If every non-zero vectors in $\mathbb{R}^n$ be the eigenvector of a real $n \times n$ matrix $A$ corresponding to a real eigenvalue $\lambda$, prove that $A$ is the scalar matrix $\lambda I_n$.

• Hint: The matrices $A$ and $\lambda I$ are equal and only if they represent the same linear transformation. – hmakholm left over Monica May 22 '16 at 13:46

$Ax=\lambda x \quad \forall x \in \mathbb{R}^n \quad \iff \quad (A-\lambda I)x=0 \quad \forall x \in \mathbb{R}^n$
• The second line is not simply a matter of definition. The next step is to say if $B=A-\lambda I$ is a matrix such that $Bx=0$ for every $x$, then... – Ben Grossmann May 22 '16 at 14:08
• Then its a homogeneous system.
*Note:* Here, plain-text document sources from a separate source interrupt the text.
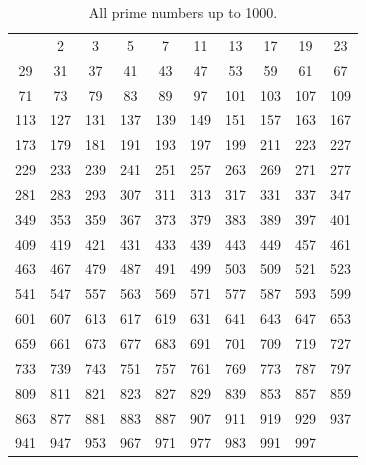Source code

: \begin{table}[h!]
\vspace{-2mm}
\begin{center}
\caption[All prime numbers up to 1000.]{All prime numbers up to 1000.}
\begin{tabular}{| c | c | c | c | c | c | c | c | c | c |}
\hline
& 2 & 3 & 5 & 7 & 11 & 13 & 17 & 19 & 23 \\
29 & 31 & 37 & 41 & 43 & 47 & 53 & 59 & 61 & 67 \\
71 & 73 & 79 & 83 & 89 & 97 & 101 & 103 & 107 & 109 \\
113 & 127 & 131 & 137 & 139 & 149 & 151 & 157 & 163 & 167 \\
173 & 179 & 181 & 191 & 193 & 197 & 199 & 211 & 223 & 227 \\
229 & 233 & 239 & 241 & 251 & 257 & 263 & 269 & 271 & 277 \\
281 & 283 & 293 & 307 & 311 & 313 & 317 & 331 & 337 & 347 \\
349 & 353 & 359 & 367 & 373 & 379 & 383 & 389 & 397 & 401 \\
409 & 419 & 421 & 431 & 433 & 439 & 443 & 449 & 457 & 461 \\
463 & 467 & 479 & 487 & 491 & 499 & 503 & 509 & 521 & 523 \\
541 & 547 & 557 & 563 & 569 & 571 & 577 & 587 & 593 & 599 \\
601 & 607 & 613 & 617 & 619 & 631 & 641 & 643 & 647 & 653 \\
659 & 661 & 673 & 677 & 683 & 691 & 701 & 709 & 719 & 727 \\
733 & 739 & 743 & 751 & 757 & 761 & 769 & 773 & 787 & 797 \\
809 & 811 & 821 & 823 & 827 & 829 & 839 & 853 & 857 & 859 \\
863 & 877 & 881 & 883 & 887 & 907 & 911 & 919 & 929 & 937 \\
941 & 947 & 953 & 967 & 971 & 977 & 983 & 991 & 997 & \\
\hline
\end{tabular}
\end{center}
\vspace{-7mm}
\end{table}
It has zero solutions and has non-zero solutions iff $rank(B)<n$. What you actually want to conclude, please. – user1942348 May 22 '16 at 14:48
• The hint is that $(A-\lambda I)x=0$ is not a system ( to be solved for some $x$) but an identity that it's true for all vectors. – Emilio Novati May 22 '16 at 15:33
Let $x$ be a non zero vector, $A(x)=\lambda x$, If $y=hx$, $A(y)=A(hx)=hA(x)=h\lambda x=\lambda y$, if $x,y$ are linearly independent, $A(y)=dy$, $A(x+y)=e(x+y)=A(x)+A(y)=\lambda x+dy$. This implies that $(e-\lambda)x+(e-d)y=0$ since $x,y$ are linearly independent, $e-\lambda=0$ and $e-d=0$, thus $e=\lambda=d$. done.